Opinion
No. 335177
06-27-2017
UNPUBLISHED Wayne Circuit Court Family Division
LC No. 13-513722-NA Before: MARKEY, P.J., and METER and SHAPIRO, JJ. PER CURIAM.
Respondent appeals as of right from the trial court order terminating her parental rights to a minor child pursuant to MCL 712A.19b(3)(c)(i) and (g). We affirm.
This case was heard by a referee, whose findings were implicitly adopted by the circuit court upon entry of the order of termination, and thus we will employ the term "referee" often in this opinion.
Termination of parental rights requires a finding that at least one of the statutory grounds enumerated in MCL 712A.19b(3) has been established by clear and convincing evidence. In re B and J, 279 Mich App 12, 18; 756 NW2d 234 (2008). If such a finding is made, the trial court must then order termination of parental rights if it finds that termination is in the child's best interests. MCL 712A.19b(5). Appellate courts review "for clear error both the trial court's decision that a ground for termination of parental rights has been proved by clear and convincing evidence and, where appropriate, the court's decision regarding the child's best interests." In re JK, 468 Mich 202, 209; 661 NW2d 216 (2003). "A circuit court's decision to terminate parental rights is clearly erroneous if, although there is evidence to support it, the reviewing court on the entire evidence is left with the definite and firm conviction that a mistake has been made." Id. at 209-210. Regard is to be given to the special opportunity of the trial court to judge the credibility of the witnesses who appeared before it. MCR 2.613(C); MCR 3.902(A).
Termination of parental rights was proper under MCL 712A.19b(3)(c)(i) and (g) because the conditions that led to the adjudication continued to exist more than 182 days after issuance of the initial dispositional order, there was no reasonable likelihood of their being rectified within a reasonable time, and respondent had been and was still unable to provide proper care for her child. At the time of the adjudication, respondent admitted having a substance-abuse problem that affected her ability to care for the child. Respondent admitted having multiple mental health issues and not taking prescribed medication. She admitted having a criminal history. She was on probation for malicious destruction of property and she had been charged with operating a motor vehicle while intoxicated two years earlier. Respondent's older daughter had earlier been removed, in June 2013.
By the time of the permanent custody hearing, which occurred during the summer and fall of 2016, respondent had not addressed any of the pertinent issues. She continued to struggle with substance abuse. She tested positive for THC while at a Genesis treatment program in February 2016 and was discharged from the program in April 2016 due to noncompliance with services. In March 2016 respondent tested positive for buprenorphine. In April and May 2016 respondent tested positive for codeine. She also began drinking and had five alcohol-related incidents in May and June 2016. Respondent missed a drug screen in June 2016.
Respondent's substance use caused her continual involvement with the police. Since April 21, 2016, the police were called four times to respondent's grandmother's house because of respondent's conduct. Respondent was also unable to provide proper care for the minor child because she had not demonstrated the ability to maintain stable housing. Respondent signed a year-long lease after the start of the termination hearing and still did not have a crib for the child.

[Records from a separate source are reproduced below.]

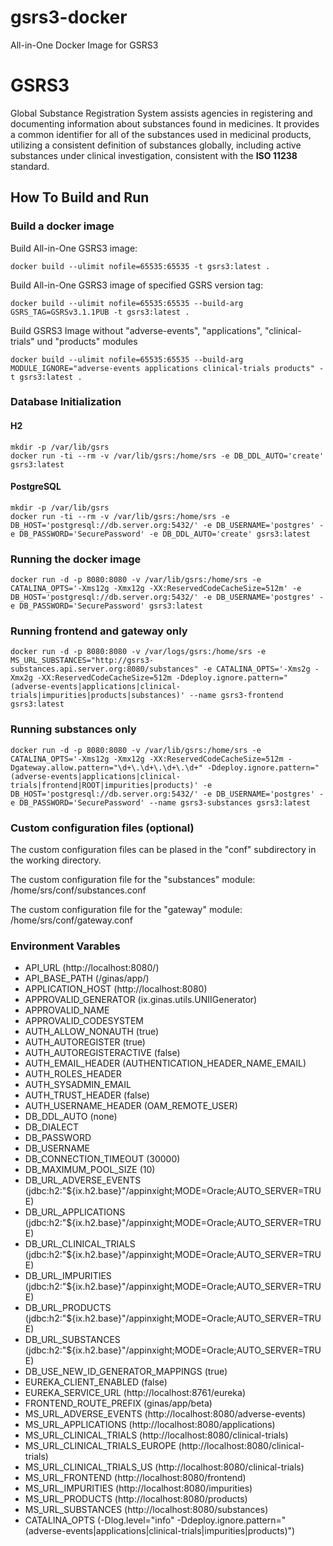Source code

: # gsrs3-docker
All-in-One Docker Image for GSRS3

# GSRS3

Global Substance Registration System assists agencies in 
registering and documenting information about substances 
found in medicines. It provides a 
common identifier for all of the substances 
used in medicinal products, utilizing a 
consistent definition of substances globally, 
including active substances under clinical 
investigation, consistent with the **ISO 11238** standard.

## How To Build and Run

### Build a docker image
Build All-in-One GSRS3 image:
```
docker build --ulimit nofile=65535:65535 -t gsrs3:latest .
```

Build All-in-One GSRS3 image of specified GSRS version tag:
```
docker build --ulimit nofile=65535:65535 --build-arg GSRS_TAG=GSRSv3.1.1PUB -t gsrs3:latest .
```

Build GSRS3 Image without "adverse-events", "applications", "clinical-trials" und "products" modules
```
docker build --ulimit nofile=65535:65535 --build-arg MODULE_IGNORE="adverse-events applications clinical-trials products" -t gsrs3:latest .
```

### Database Initialization

#### H2
```
mkdir -p /var/lib/gsrs
docker run -ti --rm -v /var/lib/gsrs:/home/srs -e DB_DDL_AUTO='create' gsrs3:latest
```

#### PostgreSQL
```
mkdir -p /var/lib/gsrs
docker run -ti --rm -v /var/lib/gsrs:/home/srs -e DB_HOST='postgresql://db.server.org:5432/' -e DB_USERNAME='postgres' -e DB_PASSWORD='SecurePassword' -e DB_DDL_AUTO='create' gsrs3:latest
```

### Running the docker image
```
docker run -d -p 8080:8080 -v /var/lib/gsrs:/home/srs -e CATALINA_OPTS='-Xms12g -Xmx12g -XX:ReservedCodeCacheSize=512m' -e DB_HOST='postgresql://db.server.org:5432/' -e DB_USERNAME='postgres' -e DB_PASSWORD='SecurePassword' gsrs3:latest
```

### Running frontend and gateway only
```
docker run -d -p 8080:8080 -v /var/logs/gsrs:/home/srs -e MS_URL_SUBSTANCES="http://gsrs3-substances.api.server.org:8080/substances" -e CATALINA_OPTS='-Xms2g -Xmx2g -XX:ReservedCodeCacheSize=512m -Ddeploy.ignore.pattern="(adverse-events|applications|clinical-trials|impurities|products|substances)' --name gsrs3-frontend gsrs3:latest
```

### Running substances only
```
docker run -d -p 8080:8080 -v /var/lib/gsrs:/home/srs -e CATALINA_OPTS='-Xms12g -Xmx12g -XX:ReservedCodeCacheSize=512m -Dgateway.allow.pattern="\d+\.\d+\.\d+\.\d+" -Ddeploy.ignore.pattern="(adverse-events|applications|clinical-trials|frontend|ROOT|impurities|products)' -e DB_HOST='postgresql://db.server.org:5432/' -e DB_USERNAME='postgres' -e DB_PASSWORD='SecurePassword' --name gsrs3-substances gsrs3:latest
```

### Custom configuration files (optional)
The custom configuration files can be plased in the "conf" subdirectory in the working directory.

The custom configuration file for the "substances" module: /home/srs/conf/substances.conf

The custom configuration file for the "gateway" module: /home/srs/conf/gateway.conf

### Environment Varables
- API_URL (http://localhost:8080/)
- API_BASE_PATH (/ginas/app/)
- APPLICATION_HOST (http://localhost:8080)
- APPROVALID_GENERATOR (ix.ginas.utils.UNIIGenerator)
- APPROVALID_NAME
- APPROVALID_CODESYSTEM
- AUTH_ALLOW_NONAUTH (true)
- AUTH_AUTOREGISTER (true)
- AUTH_AUTOREGISTERACTIVE (false)
- AUTH_EMAIL_HEADER (AUTHENTICATION_HEADER_NAME_EMAIL)
- AUTH_ROLES_HEADER
- AUTH_SYSADMIN_EMAIL
- AUTH_TRUST_HEADER (false)
- AUTH_USERNAME_HEADER (OAM_REMOTE_USER)
- DB_DDL_AUTO (none)
- DB_DIALECT
- DB_PASSWORD
- DB_USERNAME
- DB_CONNECTION_TIMEOUT (30000)
- DB_MAXIMUM_POOL_SIZE (10)
- DB_URL_ADVERSE_EVENTS (jdbc:h2:"${ix.h2.base}"/appinxight;MODE=Oracle;AUTO_SERVER=TRUE)
- DB_URL_APPLICATIONS (jdbc:h2:"${ix.h2.base}"/appinxight;MODE=Oracle;AUTO_SERVER=TRUE)
- DB_URL_CLINICAL_TRIALS (jdbc:h2:"${ix.h2.base}"/appinxight;MODE=Oracle;AUTO_SERVER=TRUE)
- DB_URL_IMPURITIES (jdbc:h2:"${ix.h2.base}"/appinxight;MODE=Oracle;AUTO_SERVER=TRUE)
- DB_URL_PRODUCTS (jdbc:h2:"${ix.h2.base}"/appinxight;MODE=Oracle;AUTO_SERVER=TRUE)
- DB_URL_SUBSTANCES (jdbc:h2:"${ix.h2.base}"/appinxight;MODE=Oracle;AUTO_SERVER=TRUE)
- DB_USE_NEW_ID_GENERATOR_MAPPINGS (true)
- EUREKA_CLIENT_ENABLED (false)
- EUREKA_SERVICE_URL (http://localhost:8761/eureka)
- FRONTEND_ROUTE_PREFIX (ginas/app/beta)
- MS_URL_ADVERSE_EVENTS (http://localhost:8080/adverse-events)
- MS_URL_APPLICATIONS (http://localhost:8080/applications)
- MS_URL_CLINICAL_TRIALS (http://localhost:8080/clinical-trials)
- MS_URL_CLINICAL_TRIALS_EUROPE (http://localhost:8080/clinical-trials)
- MS_URL_CLINICAL_TRIALS_US (http://localhost:8080/clinical-trials)
- MS_URL_FRONTEND (http://localhost:8080/frontend)
- MS_URL_IMPURITIES (http://localhost:8080/impurities)
- MS_URL_PRODUCTS (http://localhost:8080/products)
- MS_URL_SUBSTANCES (http://localhost:8080/substances)
- CATALINA_OPTS (-Dlog.level="info" -Ddeploy.ignore.pattern="(adverse-events|applications|clinical-trials|impurities|products)")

Respondent also never demonstrated that she could financially support her young son. She briefly worked for McDonalds, but was fired, and only began working at Burger King in September 2016. There was no evidence she could maintain employment. There was also evidence that respondent was not adequately addressing her mental health issues. Respondent's case manager at Genesis reported that respondent was not taking her prescription medication. Under all the circumstances, the trial court properly terminated respondent's parental rights under MCL 712A.19b(3)(c)(i) and (g).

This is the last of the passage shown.